A ses côtés, on retrouve le batteur Christophe Marguet dont le jeu très mélodique est parfait pour donner du liant. Dans « Vergine », leur échange quasi-exclusif est la colonne vertébrale d'un propos plein d'amour et de nostalgie ; il y a les mots de Géraldine Keller aussi. Elle qui faisait de la balançoire avec Cappozzo était également dans le Lousadzak de Tchamitchian, son célèbre orchestre. Les mots sont ceux du romancier Krikor Beledian et de son ouvrage Seuils.
Il ont été un accélérateur de particule dans la réflexion du contrebassiste sur sa propre « arménité ». Ils accompagnent la famille arménienne sur les routes de l'exil. Keller éclaire le chemin rocailleux que la guitare de Philippe Deschepper tente de rendre moins escarpé par ses lignes claires, bien soutenu en cela par le lyrisme discret du ténor de Daniel Erdmann, que Tchamitchian avait déjà croisé dans une belle évocation de Marseille.
On connaissait la capacité de Tchamitchian à écrire des morceaux à l'émotion à fleur de peau, mais chacun des morceaux de ce disque prend une dimension encore plus forte, parce qu'elle est tripale.
Ecoutez son introduction à l'archet des « Lumières de l'Euphrate », tout le bois de sa lourde contrebasse tremble au rythme des sanglots de l'archet, va quérir au plus profond le cœur palpitant du souvenir que la voix de Géraldine Keller transforme en une rage que le saxophone baryton de François Corneloup débite en traits vifs qui donnent du mouvement à l'ensemble. Un mouvement collectif, inexorable. A la fois pesant et lumineux, jusqu'au cri (« Antika »).

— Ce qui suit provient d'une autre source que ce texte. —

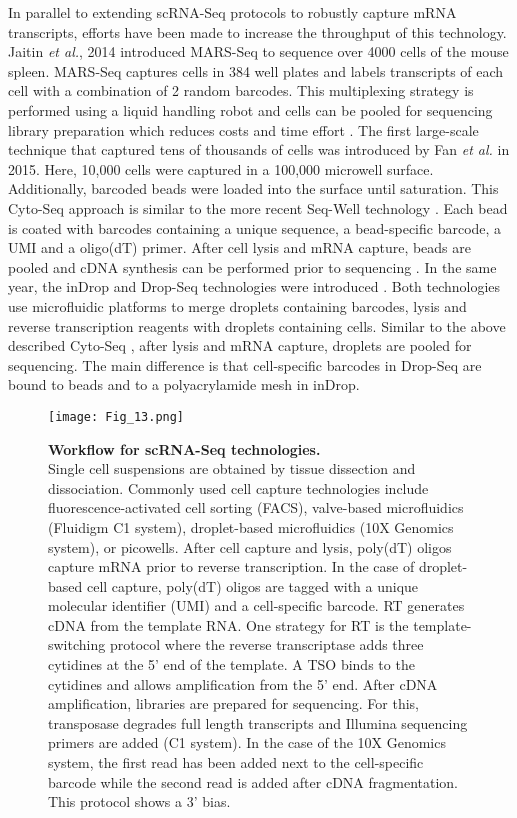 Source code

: In parallel to extending scRNA-Seq protocols to robustly capture mRNA transcripts, efforts have been made to increase the throughput of this technology. 
Jaitin \emph{et al.}, 2014 introduced \gls{MARS-Seq} to sequence over 4000 cells of the mouse spleen. 
MARS-Seq captures cells in 384 well plates and labels transcripts of each cell with a combination of 2 random barcodes. 
This multiplexing strategy is performed using a liquid handling robot and cells can be pooled for sequencing library preparation which reduces costs and time effort \citep{Jaitin2014}. 
The first large-scale technique that captured tens of thousands of cells was introduced by Fan \emph{et al.} in 2015. 
Here, 10,000 cells were captured in a 100,000 microwell surface. 
Additionally, barcoded beads were loaded into the surface until saturation. 
This Cyto-Seq approach is similar to the more recent Seq-Well technology \citep{Gierahn2017}. 
Each bead is coated with barcodes containing a unique sequence, a bead-specific barcode, a UMI and a oligo(dT) primer. After cell lysis and mRNA capture, beads are pooled and cDNA synthesis can be performed prior to sequencing \citep{Fan2015}. 
In the same year, the inDrop and Drop-Seq technologies were introduced \citep{Klein2015, Macosko2015}. 
Both technologies use microfluidic platforms to merge droplets containing barcodes, lysis and reverse transcription reagents with droplets containing cells. 
Similar to the above described Cyto-Seq \citep{Fan2015}, after lysis and mRNA capture, droplets are pooled for sequencing. 
The main difference is that cell-specific barcodes in Drop-Seq are bound to beads and to a polyacrylamide mesh in inDrop.  

\begin{figure}[!h]
\centering
\texttt{[image: Fig\_13.png]}
\caption[Workflow for scRNA-Seq technologies]{\textbf{Workflow for scRNA-Seq technologies.}\\
Single cell suspensions are obtained by tissue dissection and dissociation. 
Commonly used cell capture technologies include fluorescence-activated cell sorting (FACS), valve-based microfluidics (Fluidigm\textsuperscript{\textregistered{}} C1 system), droplet-based microfluidics (10X Genomics\textsuperscript{\textregistered{}} system), or picowells. 
After cell capture and lysis, poly(dT) oligos capture mRNA prior to reverse transcription. 
In the case of droplet-based cell capture, poly(dT) oligos are tagged with a unique molecular identifier (UMI) and a cell-specific barcode. 
\Gls{RT} generates cDNA from the template RNA. One strategy for RT is the template-switching protocol where the reverse transcriptase adds three cytidines at the 5' end of the template. 
A \gls{TSO} binds to the cytidines and allows amplification from the 5' end. 
After cDNA amplification, libraries are prepared for sequencing. For this, transposase degrades full length transcripts and Illumina sequencing primers are added (C1 system). 
In the case of the 10X Genomics system, the first read has been added next to the cell-specific barcode while the second read is added after cDNA fragmentation. This protocol shows a 3' bias.}
\label{fig0:scRNA-Seq}
\end{figure}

Dans la quête de Claude Tchamitchian, il y a des résonances terribles à la situation actuelle des migrants. C'est une évidence palpable, tant les lieux sont proches des routes actuelles : Damas, Turquie... La force est là en elle-même, mais ce contexte la rend inébranlable. Le disque vous retourne, littéralement.
On pensera à ce silence de l'exode de Yom, dans lequel brille le contrebassiste.
Raconter l'Histoire forcément fantasmée avec beaucoup de poésie, en s'entourant d'un sextet de fidèles, de vieux compères. D'intimes même, car c'est ce qu'il faut pour témoigner de ces Traces, alors il y a les vieux complices des Jardins Ouvriers et de ses Ways Out entre autres choses. Depuis qu'il a monté le Lousadzak, la musique de Tchamitchian se teinte des « Poussières d'Anatolies ».
C'était vrai dans son solo Another Childhood, de manière sous-jacente, mais ici elle brille en plein soleil. C'est indéniablement un des premiers coups de tonnerre de l'année.
Et une photo qui n'a strictement rien à voir...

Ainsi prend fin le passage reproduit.